▶ [What is expected] Output the following data exactly.
*** Opening of Data for processing ***
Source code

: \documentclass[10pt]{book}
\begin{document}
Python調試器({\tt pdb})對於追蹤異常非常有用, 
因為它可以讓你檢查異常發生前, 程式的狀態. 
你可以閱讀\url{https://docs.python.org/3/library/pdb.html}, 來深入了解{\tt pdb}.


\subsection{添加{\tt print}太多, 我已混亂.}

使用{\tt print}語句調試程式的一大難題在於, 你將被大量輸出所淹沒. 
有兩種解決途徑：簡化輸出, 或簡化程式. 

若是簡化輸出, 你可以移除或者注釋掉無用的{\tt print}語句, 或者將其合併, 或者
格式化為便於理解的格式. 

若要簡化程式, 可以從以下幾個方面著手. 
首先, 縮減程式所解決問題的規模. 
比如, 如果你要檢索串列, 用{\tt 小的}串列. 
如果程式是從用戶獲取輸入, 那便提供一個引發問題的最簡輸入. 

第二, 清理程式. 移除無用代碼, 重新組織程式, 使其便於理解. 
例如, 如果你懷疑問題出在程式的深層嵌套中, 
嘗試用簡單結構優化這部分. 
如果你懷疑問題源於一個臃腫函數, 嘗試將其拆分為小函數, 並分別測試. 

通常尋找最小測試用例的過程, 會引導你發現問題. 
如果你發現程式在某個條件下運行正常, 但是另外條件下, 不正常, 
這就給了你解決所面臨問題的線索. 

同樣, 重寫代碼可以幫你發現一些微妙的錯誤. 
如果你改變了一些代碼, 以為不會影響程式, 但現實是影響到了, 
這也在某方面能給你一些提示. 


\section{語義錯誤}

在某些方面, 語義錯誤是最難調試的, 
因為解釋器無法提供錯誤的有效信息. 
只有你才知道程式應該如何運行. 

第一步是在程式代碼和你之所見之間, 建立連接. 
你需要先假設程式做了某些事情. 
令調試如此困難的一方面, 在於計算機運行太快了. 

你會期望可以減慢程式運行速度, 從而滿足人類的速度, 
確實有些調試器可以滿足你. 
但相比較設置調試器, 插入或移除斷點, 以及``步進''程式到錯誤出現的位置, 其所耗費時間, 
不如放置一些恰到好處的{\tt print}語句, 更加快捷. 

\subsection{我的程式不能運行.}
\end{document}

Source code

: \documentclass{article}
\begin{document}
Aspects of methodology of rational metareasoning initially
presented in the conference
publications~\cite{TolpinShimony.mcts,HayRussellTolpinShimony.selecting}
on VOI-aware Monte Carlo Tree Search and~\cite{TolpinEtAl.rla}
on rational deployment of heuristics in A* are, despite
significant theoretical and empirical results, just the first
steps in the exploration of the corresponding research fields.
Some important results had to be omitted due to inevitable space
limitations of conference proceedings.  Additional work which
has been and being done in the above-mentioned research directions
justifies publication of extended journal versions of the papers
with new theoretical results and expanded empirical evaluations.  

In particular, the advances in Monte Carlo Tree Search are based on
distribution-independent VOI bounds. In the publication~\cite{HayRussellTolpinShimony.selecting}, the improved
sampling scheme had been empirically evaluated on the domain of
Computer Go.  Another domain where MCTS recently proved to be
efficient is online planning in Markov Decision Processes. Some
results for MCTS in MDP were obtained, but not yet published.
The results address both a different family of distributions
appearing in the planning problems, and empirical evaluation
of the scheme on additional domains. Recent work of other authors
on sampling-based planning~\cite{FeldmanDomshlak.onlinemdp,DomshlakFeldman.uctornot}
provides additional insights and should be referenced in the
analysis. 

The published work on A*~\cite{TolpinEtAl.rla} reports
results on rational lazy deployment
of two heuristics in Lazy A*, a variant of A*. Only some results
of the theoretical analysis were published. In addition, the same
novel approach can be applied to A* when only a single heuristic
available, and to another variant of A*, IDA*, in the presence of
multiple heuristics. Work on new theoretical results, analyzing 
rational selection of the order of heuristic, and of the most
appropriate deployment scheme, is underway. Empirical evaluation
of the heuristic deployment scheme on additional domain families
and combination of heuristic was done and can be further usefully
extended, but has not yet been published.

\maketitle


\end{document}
*** Close of Data for processing ***
▶ [Reply to the task]
Source code

: \documentclass[10pt]{book}
\begin{document}
Python調試器({\tt pdb})對於追蹤異常非常有用, 
因為它可以讓你檢查異常發生前, 程式的狀態. 
你可以閱讀\url{https://docs.python.org/3/library/pdb.html}, 來深入了解{\tt pdb}.


\subsection{添加{\tt print}太多, 我已混亂.}

使用{\tt print}語句調試程式的一大難題在於, 你將被大量輸出所淹沒. 
有兩種解決途徑：簡化輸出, 或簡化程式. 

若是簡化輸出, 你可以移除或者注釋掉無用的{\tt print}語句, 或者將其合併, 或者
格式化為便於理解的格式. 

若要簡化程式, 可以從以下幾個方面著手. 
首先, 縮減程式所解決問題的規模. 
比如, 如果你要檢索串列, 用{\tt 小的}串列. 
如果程式是從用戶獲取輸入, 那便提供一個引發問題的最簡輸入. 

第二, 清理程式. 移除無用代碼, 重新組織程式, 使其便於理解. 
例如, 如果你懷疑問題出在程式的深層嵌套中, 
嘗試用簡單結構優化這部分. 
如果你懷疑問題源於一個臃腫函數, 嘗試將其拆分為小函數, 並分別測試. 

通常尋找最小測試用例的過程, 會引導你發現問題. 
如果你發現程式在某個條件下運行正常, 但是另外條件下, 不正常, 
這就給了你解決所面臨問題的線索. 

同樣, 重寫代碼可以幫你發現一些微妙的錯誤. 
如果你改變了一些代碼, 以為不會影響程式, 但現實是影響到了, 
這也在某方面能給你一些提示. 


\section{語義錯誤}

在某些方面, 語義錯誤是最難調試的, 
因為解釋器無法提供錯誤的有效信息. 
只有你才知道程式應該如何運行. 

第一步是在程式代碼和你之所見之間, 建立連接. 
你需要先假設程式做了某些事情. 
令調試如此困難的一方面, 在於計算機運行太快了. 

你會期望可以減慢程式運行速度, 從而滿足人類的速度, 
確實有些調試器可以滿足你. 
但相比較設置調試器, 插入或移除斷點, 以及``步進''程式到錯誤出現的位置, 其所耗費時間, 
不如放置一些恰到好處的{\tt print}語句, 更加快捷. 

\subsection{我的程式不能運行.}
\end{document}

Source code

: \documentclass{article}
\begin{document}
Aspects of methodology of rational metareasoning initially
presented in the conference
publications~\cite{TolpinShimony.mcts,HayRussellTolpinShimony.selecting}
on VOI-aware Monte Carlo Tree Search and~\cite{TolpinEtAl.rla}
on rational deployment of heuristics in A* are, despite
significant theoretical and empirical results, just the first
steps in the exploration of the corresponding research fields.
Some important results had to be omitted due to inevitable space
limitations of conference proceedings.  Additional work which
has been and being done in the above-mentioned research directions
justifies publication of extended journal versions of the papers
with new theoretical results and expanded empirical evaluations.  

In particular, the advances in Monte Carlo Tree Search are based on
distribution-independent VOI bounds. In the publication~\cite{HayRussellTolpinShimony.selecting}, the improved
sampling scheme had been empirically evaluated on the domain of
Computer Go.  Another domain where MCTS recently proved to be
efficient is online planning in Markov Decision Processes. Some
results for MCTS in MDP were obtained, but not yet published.
The results address both a different family of distributions
appearing in the planning problems, and empirical evaluation
of the scheme on additional domains. Recent work of other authors
on sampling-based planning~\cite{FeldmanDomshlak.onlinemdp,DomshlakFeldman.uctornot}
provides additional insights and should be referenced in the
analysis. 

The published work on A*~\cite{TolpinEtAl.rla} reports
results on rational lazy deployment
of two heuristics in Lazy A*, a variant of A*. Only some results
of the theoretical analysis were published. In addition, the same
novel approach can be applied to A* when only a single heuristic
available, and to another variant of A*, IDA*, in the presence of
multiple heuristics. Work on new theoretical results, analyzing 
rational selection of the order of heuristic, and of the most
appropriate deployment scheme, is underway. Empirical evaluation
of the heuristic deployment scheme on additional domain families
and combination of heuristic was done and can be further usefully
extended, but has not yet been published.

\maketitle


\end{document}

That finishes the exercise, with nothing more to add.